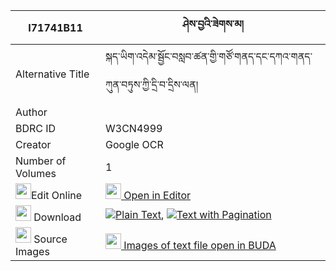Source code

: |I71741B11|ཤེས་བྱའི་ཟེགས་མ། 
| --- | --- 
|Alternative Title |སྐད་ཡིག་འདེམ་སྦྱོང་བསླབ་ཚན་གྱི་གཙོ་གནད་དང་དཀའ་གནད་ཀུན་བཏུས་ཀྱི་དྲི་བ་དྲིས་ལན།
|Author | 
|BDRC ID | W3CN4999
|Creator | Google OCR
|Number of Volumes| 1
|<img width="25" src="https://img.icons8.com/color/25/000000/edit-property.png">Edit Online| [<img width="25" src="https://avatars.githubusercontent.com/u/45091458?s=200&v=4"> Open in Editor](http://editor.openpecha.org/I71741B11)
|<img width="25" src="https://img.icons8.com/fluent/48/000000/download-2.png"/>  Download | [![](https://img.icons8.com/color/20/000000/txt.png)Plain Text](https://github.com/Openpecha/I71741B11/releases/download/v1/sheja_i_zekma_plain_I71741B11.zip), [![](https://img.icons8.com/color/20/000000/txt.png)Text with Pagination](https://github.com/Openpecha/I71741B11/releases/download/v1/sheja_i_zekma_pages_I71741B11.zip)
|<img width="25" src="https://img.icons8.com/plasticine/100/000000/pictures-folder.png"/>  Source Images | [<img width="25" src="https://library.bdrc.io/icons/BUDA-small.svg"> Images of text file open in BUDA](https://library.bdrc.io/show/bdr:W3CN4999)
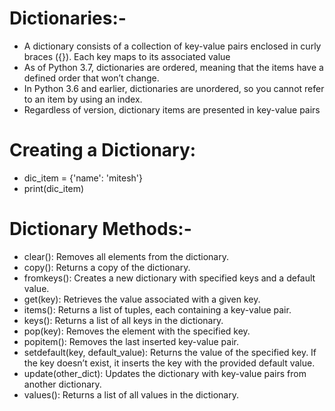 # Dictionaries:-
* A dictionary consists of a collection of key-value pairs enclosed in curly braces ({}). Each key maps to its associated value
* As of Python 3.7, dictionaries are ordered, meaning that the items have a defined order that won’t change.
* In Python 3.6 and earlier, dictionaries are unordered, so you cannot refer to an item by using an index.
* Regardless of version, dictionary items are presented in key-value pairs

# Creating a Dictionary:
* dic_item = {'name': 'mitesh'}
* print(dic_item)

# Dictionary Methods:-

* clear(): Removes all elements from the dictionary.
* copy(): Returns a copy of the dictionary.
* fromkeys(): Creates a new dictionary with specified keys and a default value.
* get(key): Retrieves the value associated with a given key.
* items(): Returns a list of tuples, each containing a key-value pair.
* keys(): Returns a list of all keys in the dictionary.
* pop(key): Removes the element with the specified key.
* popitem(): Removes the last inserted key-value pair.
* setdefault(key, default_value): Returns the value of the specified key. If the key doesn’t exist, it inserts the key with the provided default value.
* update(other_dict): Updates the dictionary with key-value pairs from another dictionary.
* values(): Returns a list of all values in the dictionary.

· · · · · · ·

■ **WHAT THIS TASK INVOLVES**
All the lines above are to be reproduced exactly, except the pictures.

■ **RESPONSE TO THE TASK**
Source code

: |I71741B11|ཤེས་བྱའི་ཟེགས་མ། 
| --- | --- 
|Alternative Title |སྐད་ཡིག་འདེམ་སྦྱོང་བསླབ་ཚན་གྱི་གཙོ་གནད་དང་དཀའ་གནད་ཀུན་བཏུས་ཀྱི་དྲི་བ་དྲིས་ལན།
|Author | 
|BDRC ID | W3CN4999
|Creator | Google OCR
|Number of Volumes| 1
|<img width="25" src="https://img.icons8.com/color/25/000000/edit-property.png">Edit Online| [<img width="25" src="https://avatars.githubusercontent.com/u/45091458?s=200&v=4"> Open in Editor](http://editor.openpecha.org/I71741B11)
|<img width="25" src="https://img.icons8.com/fluent/48/000000/download-2.png"/>  Download | [![](https://img.icons8.com/color/20/000000/txt.png)Plain Text](https://github.com/Openpecha/I71741B11/releases/download/v1/sheja_i_zekma_plain_I71741B11.zip), [![](https://img.icons8.com/color/20/000000/txt.png)Text with Pagination](https://github.com/Openpecha/I71741B11/releases/download/v1/sheja_i_zekma_pages_I71741B11.zip)
|<img width="25" src="https://img.icons8.com/plasticine/100/000000/pictures-folder.png"/>  Source Images | [<img width="25" src="https://library.bdrc.io/icons/BUDA-small.svg"> Images of text file open in BUDA](https://library.bdrc.io/show/bdr:W3CN4999)
 # Dictionaries:-
* A dictionary consists of a collection of key-value pairs enclosed in curly braces ({}). Each key maps to its associated value
* As of Python 3.7, dictionaries are ordered, meaning that the items have a defined order that won’t change.
* In Python 3.6 and earlier, dictionaries are unordered, so you cannot refer to an item by using an index.
* Regardless of version, dictionary items are presented in key-value pairs

# Creating a Dictionary:
* dic_item = {'name': 'mitesh'}
* print(dic_item)

# Dictionary Methods:-

* clear(): Removes all elements from the dictionary.
* copy(): Returns a copy of the dictionary.
* fromkeys(): Creates a new dictionary with specified keys and a default value.
* get(key): Retrieves the value associated with a given key.
* items(): Returns a list of tuples, each containing a key-value pair.
* keys(): Returns a list of all keys in the dictionary.
* pop(key): Removes the element with the specified key.
* popitem(): Removes the last inserted key-value pair.
* setdefault(key, default_value): Returns the value of the specified key. If the key doesn’t exist, it inserts the key with the provided default value.
* update(other_dict): Updates the dictionary with key-value pairs from another dictionary.
* values(): Returns a list of all values in the dictionary.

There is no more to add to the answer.